--- Prompt ---
Search the listing below for the line containing "As usual, many". From there through the line containing "1. Let the mid-game", transcribe every line exactly, both ends included.

══ Data section ══

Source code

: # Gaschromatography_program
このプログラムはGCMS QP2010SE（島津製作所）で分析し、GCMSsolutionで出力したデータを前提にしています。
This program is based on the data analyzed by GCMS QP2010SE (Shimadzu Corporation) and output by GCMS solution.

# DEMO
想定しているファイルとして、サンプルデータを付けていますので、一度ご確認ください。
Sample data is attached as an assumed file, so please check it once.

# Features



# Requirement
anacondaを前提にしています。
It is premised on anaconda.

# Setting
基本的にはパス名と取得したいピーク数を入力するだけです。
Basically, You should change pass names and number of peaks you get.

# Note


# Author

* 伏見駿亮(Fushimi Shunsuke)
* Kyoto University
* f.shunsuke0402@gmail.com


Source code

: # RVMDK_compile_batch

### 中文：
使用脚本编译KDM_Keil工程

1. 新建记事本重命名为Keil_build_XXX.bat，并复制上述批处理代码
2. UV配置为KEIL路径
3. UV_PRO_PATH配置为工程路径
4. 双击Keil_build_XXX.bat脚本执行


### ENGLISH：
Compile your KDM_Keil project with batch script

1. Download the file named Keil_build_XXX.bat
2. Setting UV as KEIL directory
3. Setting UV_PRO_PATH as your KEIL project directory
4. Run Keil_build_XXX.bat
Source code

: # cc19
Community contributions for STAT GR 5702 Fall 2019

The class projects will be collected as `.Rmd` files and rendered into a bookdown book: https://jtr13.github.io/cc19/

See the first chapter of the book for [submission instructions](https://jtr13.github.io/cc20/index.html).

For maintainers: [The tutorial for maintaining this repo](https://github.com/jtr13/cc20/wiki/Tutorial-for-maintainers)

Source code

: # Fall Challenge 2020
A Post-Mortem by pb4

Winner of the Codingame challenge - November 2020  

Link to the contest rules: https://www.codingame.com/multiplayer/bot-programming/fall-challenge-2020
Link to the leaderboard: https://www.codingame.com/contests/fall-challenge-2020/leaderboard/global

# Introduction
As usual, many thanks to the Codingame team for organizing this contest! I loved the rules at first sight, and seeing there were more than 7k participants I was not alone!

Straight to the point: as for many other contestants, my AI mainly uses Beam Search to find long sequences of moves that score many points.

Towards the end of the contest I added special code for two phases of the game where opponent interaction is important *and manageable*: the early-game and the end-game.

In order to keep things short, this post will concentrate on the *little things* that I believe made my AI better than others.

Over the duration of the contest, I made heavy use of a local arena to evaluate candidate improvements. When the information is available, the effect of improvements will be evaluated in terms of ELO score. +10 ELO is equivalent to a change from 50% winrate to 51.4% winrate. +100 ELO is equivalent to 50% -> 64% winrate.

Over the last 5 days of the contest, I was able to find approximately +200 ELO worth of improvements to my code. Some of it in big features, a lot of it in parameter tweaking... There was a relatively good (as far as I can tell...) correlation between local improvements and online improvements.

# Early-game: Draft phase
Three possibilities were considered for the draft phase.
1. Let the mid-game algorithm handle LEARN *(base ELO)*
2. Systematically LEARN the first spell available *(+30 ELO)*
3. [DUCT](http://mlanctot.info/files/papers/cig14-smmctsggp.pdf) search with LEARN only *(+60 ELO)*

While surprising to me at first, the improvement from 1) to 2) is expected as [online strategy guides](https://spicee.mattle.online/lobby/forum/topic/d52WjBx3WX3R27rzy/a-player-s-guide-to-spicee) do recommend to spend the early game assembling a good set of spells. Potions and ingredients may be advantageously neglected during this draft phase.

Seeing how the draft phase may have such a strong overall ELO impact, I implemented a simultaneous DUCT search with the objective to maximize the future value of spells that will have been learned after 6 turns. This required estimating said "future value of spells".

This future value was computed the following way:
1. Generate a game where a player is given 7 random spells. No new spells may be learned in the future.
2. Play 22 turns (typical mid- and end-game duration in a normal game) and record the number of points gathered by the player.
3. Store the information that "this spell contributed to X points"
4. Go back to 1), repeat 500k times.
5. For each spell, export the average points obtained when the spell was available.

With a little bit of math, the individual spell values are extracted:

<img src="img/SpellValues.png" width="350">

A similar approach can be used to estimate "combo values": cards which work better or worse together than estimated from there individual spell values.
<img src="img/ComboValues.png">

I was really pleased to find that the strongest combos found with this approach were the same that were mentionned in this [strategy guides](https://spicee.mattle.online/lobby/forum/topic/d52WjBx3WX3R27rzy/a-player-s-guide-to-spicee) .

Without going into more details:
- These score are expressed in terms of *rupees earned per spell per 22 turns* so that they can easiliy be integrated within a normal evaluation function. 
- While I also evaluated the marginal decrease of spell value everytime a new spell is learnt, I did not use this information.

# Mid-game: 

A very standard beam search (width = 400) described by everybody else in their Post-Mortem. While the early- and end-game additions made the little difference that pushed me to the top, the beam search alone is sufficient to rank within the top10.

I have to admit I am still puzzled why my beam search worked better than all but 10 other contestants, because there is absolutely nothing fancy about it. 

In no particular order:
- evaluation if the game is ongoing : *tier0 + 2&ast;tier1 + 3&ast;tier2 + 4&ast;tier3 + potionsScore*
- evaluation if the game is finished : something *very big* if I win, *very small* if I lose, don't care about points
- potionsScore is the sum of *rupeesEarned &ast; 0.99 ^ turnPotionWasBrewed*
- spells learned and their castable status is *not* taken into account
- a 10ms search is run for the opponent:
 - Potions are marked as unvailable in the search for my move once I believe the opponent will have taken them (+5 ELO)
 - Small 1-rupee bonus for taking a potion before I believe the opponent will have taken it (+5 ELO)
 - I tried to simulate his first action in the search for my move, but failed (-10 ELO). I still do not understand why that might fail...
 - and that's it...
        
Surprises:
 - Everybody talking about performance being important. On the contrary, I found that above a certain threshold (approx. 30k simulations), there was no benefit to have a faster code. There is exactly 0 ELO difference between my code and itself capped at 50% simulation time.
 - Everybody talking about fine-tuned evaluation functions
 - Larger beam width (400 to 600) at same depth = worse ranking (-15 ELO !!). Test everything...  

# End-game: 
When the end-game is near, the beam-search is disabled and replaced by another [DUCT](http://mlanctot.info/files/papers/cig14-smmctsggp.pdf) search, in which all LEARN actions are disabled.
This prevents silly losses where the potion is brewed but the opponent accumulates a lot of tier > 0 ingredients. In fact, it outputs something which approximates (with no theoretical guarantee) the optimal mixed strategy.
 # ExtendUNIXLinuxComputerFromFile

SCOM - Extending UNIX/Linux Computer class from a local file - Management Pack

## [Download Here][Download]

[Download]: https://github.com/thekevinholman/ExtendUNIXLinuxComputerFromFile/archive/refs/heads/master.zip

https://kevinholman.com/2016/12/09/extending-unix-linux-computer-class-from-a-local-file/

═══

--- Response below ---
As usual, many thanks to the Codingame team for organizing this contest! I loved the rules at first sight, and seeing there were more than 7k participants I was not alone!

Straight to the point: as for many other contestants, my AI mainly uses Beam Search to find long sequences of moves that score many points.

Towards the end of the contest I added special code for two phases of the game where opponent interaction is important *and manageable*: the early-game and the end-game.

In order to keep things short, this post will concentrate on the *little things* that I believe made my AI better than others.

Over the duration of the contest, I made heavy use of a local arena to evaluate candidate improvements. When the information is available, the effect of improvements will be evaluated in terms of ELO score. +10 ELO is equivalent to a change from 50% winrate to 51.4% winrate. +100 ELO is equivalent to 50% -> 64% winrate.

Over the last 5 days of the contest, I was able to find approximately +200 ELO worth of improvements to my code. Some of it in big features, a lot of it in parameter tweaking... There was a relatively good (as far as I can tell...) correlation between local improvements and online improvements.

# Early-game: Draft phase
Three possibilities were considered for the draft phase.
1. Let the mid-game algorithm handle LEARN *(base ELO)*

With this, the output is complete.